LI3 ML (S)
Anno accademico: 2017–2018
Corso: Lingua inglese
Insegnamento: Lingua inglese livello 3 Microlingua (LI3 ML) S
Docente: Michael Scott Kennedy (email@example.com)
English for Business Studies is designed for students of English who need to understand and express the key concepts of business and economics but who may have little experience or knowledge of these areas. For this reason, Intelligent Business (Pearson) has been chosen as a suitable course-book as it emphasizes “learning business through English” as well as “performing familiar business tasks in English”. Written in collaboration with the Economist magazine, it provides an accessible introduction to today’s globalized business world; and, aimed at a C1/C2 level of the Common European Framework, is benchmarked against the Cambridge BEC Higher international exam. The course also includes a set text, Ha-Joon Chang’s 23 Things They Don’t Tell You About Capitalism. This, too, has been chosen for its accessibility to nonspecialist readers.
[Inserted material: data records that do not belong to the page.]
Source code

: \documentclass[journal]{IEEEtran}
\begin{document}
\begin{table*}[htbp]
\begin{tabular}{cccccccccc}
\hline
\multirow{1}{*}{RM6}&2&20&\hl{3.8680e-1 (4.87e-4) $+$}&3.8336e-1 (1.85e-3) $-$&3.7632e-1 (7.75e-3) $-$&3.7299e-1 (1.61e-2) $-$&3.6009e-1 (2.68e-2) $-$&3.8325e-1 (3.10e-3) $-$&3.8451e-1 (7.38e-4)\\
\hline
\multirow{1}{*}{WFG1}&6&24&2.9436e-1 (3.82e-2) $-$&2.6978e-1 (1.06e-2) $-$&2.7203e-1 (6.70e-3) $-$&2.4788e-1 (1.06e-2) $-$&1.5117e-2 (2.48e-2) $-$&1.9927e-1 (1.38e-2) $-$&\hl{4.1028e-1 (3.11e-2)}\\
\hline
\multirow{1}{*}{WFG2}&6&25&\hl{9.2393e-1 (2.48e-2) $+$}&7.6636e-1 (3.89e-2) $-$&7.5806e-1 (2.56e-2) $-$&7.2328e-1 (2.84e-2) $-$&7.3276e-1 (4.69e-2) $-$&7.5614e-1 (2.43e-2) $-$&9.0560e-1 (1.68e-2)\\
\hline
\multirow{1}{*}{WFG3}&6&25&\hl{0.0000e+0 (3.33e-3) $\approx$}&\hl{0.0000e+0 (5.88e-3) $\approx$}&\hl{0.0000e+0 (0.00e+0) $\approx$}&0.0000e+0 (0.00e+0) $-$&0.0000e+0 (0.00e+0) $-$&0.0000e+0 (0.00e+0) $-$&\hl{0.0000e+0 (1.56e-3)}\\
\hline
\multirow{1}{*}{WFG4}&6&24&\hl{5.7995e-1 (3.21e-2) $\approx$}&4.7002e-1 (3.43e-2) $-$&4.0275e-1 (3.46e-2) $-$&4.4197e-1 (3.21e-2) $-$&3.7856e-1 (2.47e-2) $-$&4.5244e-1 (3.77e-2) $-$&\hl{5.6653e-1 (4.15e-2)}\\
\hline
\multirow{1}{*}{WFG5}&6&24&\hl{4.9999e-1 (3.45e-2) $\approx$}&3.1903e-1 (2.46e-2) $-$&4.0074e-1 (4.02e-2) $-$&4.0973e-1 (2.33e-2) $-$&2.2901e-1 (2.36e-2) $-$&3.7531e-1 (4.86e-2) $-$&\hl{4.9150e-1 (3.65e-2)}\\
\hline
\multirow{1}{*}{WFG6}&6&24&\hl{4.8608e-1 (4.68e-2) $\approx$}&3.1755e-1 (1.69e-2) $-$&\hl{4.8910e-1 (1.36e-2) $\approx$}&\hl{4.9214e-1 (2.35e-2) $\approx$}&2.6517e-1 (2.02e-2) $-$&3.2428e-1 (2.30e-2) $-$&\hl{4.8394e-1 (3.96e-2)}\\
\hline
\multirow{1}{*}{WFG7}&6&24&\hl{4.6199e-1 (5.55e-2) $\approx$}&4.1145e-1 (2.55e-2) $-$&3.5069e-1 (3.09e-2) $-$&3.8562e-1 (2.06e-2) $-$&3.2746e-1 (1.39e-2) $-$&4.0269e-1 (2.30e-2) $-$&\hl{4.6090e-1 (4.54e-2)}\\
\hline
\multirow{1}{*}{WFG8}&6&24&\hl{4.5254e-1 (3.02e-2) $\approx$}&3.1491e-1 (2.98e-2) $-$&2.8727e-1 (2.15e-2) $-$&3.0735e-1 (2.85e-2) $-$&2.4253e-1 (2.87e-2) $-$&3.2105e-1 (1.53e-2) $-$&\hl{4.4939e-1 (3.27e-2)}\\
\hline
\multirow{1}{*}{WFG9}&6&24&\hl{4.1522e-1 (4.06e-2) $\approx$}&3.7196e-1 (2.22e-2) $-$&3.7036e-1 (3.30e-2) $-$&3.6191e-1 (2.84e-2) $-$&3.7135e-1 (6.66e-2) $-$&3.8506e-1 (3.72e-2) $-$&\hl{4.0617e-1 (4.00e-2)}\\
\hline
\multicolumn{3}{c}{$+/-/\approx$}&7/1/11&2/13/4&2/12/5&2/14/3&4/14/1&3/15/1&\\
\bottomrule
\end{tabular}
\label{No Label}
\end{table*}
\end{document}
Written in a plain English style, it gives an overview of the global economy and aims to encourage active economic citizenship.
The course-book’s approach to grammar is essentially one of review and consolidation, targeting more advanced structures. It is expected, therefore, that students’ own productive skills work will dictate the form of any necessary remedial focus; students’ needs informing course design. There is no doubt that vocabulary and functional components will represent the most challenging aspects of the course. Key vocabulary and concepts are, however, very clearly introduced in the course-book, which also contains an extensive glossary, including definitions, synonyms, collocations and any discrepancies between British and American usage. The set book, too, is careful to define all new terms simply.
Much of the work done on the language systems will stem from or be integrated with task-based activities involving the four skills. The course-book has a strong focus on reading skills and introduces key vocabulary and grammar through authentic text; in like manner, it is through a focus on listening skills that functional language is introduced, mainly through transactional dialogues and meetings. An integrated skills approach offers plenty of space for the productive skills of writing and speaking. Many of the speaking and writing activities will feed into each other through problem-solving tasks cf. Dilemma and Decision at the end of each unit in the course-book. Students will be given frameworks for assessing their own and their peers’ task performance.
Aims regarding productive skills work
Students will be made familiar with the styles and techniques of business writing and will be expected to complete a number of business writing tasks such as letters, emails, memos, reports, etc. in response to stimuli provided. All tasks will specify why the piece is to be written and whom it is to be written for and give guidelines as to appropriate content. Students will be encouraged to analyse the proposed task in order to make informed decisions regarding format, register, style and target reader. Students’ written work will be used for error correction activities. Additional exercises will be provided on an ad hoc basis to improve students’ ability to proof-read and self-correct; to deal with areas of discrepancy between English and Italian usage which continue to cause problems.
Speaking skills developed during the course will include traditional business skills such as negotiating and presenting and taking part in meetings as well as giving appraisals, presenting arguments, pitching and debating. Much emphasis will be placed on introducing students to functional language vital for achieving greater fluency and more effective communicative competence.
Ha-Joon Chang’s 23 Things They Don’t Tell You About Capitalism will also be used as a focus for class/group discussion and debate. Activities will be designed to build students’ confidence.
By the end of the course, it is expected that students will be working at a C1 level and will be
• communicate information and opinions effectively, using an appropriate register and format, and with a minimum of non-impeding errors.
• interact with little assistance or hesitancy, demonstrating the ability to take the initiative in a conversation and maintain the flow of communication.
• communicate in writing information and opinions effectively, using an appropriate register and format, and with a minimum of non-impeding errors; organisation and development of written tasks should be clear.
While there will be continuous assessment of class work and homework throughout the year, a final exam (1 hour and 45 minutes) will also be included as part of the overall evaluation. End of year marks will be weighted on a 50/50 basis—that is, 50% continuous assessment and 50% final exam. Students’ performance will be assessed on the basis of achievement of tasks set and linguistic skills.
Materials adopted during the year will be pitched at a C1/C2 level (Council of Europe Framework).
Chang, Ha-Joon. 23 Things They Don’t Tell You About Capitalism. London: Penguin Books Limited 2011.
Swan, Michael. Practical English Usage. Oxford: Oxford University Press, 2005.
Trappe, Tonya, and Graham Tullis. Intelligent Business Coursebook. Advanced Business English. Harlow: Pearson Education Limited, 2011.
Any supplementary materials utilized to address areas of difficulty found in students’ productive skills work will be provided by the course instructor.